The desire for increased flexibility and an ongoing relationship with vendors is fueling a shift toward subscription-based pricing models.

One benefit to subscription- or maintenance-based pricing is easy access to additional functionality such as the web-based CorelDRAW app available to CorelDRAW Graphics Suite users. Image courtesy of Corel.


Despite engineers’ penchant for consistency regarding their core design tools, there have been a handful of tectonic shifts these last few years. Among the more prominent is the ongoing transition away from traditional licensing models to subscription pricing, which is sometimes accompanied by cloud deployment.

Subscription pricing is fast becoming the de facto standard for many enterprise applications, most notably customer relationship management, HR-related platforms and various collaboration tools. Market research firm Gartner predicts that by 2020, all new software providers and 80% of existing vendors will offer some flavor of subscription-based business models regardless of whether the application is deployed on-premises or in the cloud.

Consumers of software and other products are leaning in to subscription-based pricing models for varied reasons. Some favor a move away from big, upfront capital expenditures (CapEx) to a more consistent and manageable operating cost (OpEx) model. Others are taken in by the flexibility of a subscription model, specifically the ability to scale up software licenses to meet seasonal demands or to accommodate temporary contract workers during peak periods and to dial back licenses when they are no longer needed.

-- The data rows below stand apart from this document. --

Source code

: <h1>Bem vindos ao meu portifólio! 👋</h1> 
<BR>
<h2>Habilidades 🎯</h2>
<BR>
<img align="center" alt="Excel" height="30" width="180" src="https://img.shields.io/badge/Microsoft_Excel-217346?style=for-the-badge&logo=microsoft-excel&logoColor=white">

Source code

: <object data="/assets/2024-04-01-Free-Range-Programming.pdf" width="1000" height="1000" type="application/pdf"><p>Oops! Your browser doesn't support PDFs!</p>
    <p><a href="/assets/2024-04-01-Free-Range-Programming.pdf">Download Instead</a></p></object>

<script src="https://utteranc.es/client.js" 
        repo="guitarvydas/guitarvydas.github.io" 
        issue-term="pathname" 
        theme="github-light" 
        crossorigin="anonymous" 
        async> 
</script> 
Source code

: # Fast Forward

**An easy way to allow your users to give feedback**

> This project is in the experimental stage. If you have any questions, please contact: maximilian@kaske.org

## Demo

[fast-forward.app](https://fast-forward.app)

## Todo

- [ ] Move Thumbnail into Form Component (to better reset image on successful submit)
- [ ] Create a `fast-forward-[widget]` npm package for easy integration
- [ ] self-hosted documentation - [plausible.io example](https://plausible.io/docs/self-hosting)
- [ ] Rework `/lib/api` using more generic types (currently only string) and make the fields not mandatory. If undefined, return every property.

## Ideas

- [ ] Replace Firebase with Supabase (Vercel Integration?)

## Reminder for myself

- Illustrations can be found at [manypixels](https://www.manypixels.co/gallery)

Beyond those apparent upsides, a growing number of customers are pushing for subscription-based pricing models for software and other types of goods because there is now an interest in buying services, not physical products, contends Gian Paolo Bassi, CEO of Dassault Systèmes’ SolidWorks. At the same time, companies are placing a priority on outsourcing key activities to a set of partners that can deliver in a continuous value stream, he adds.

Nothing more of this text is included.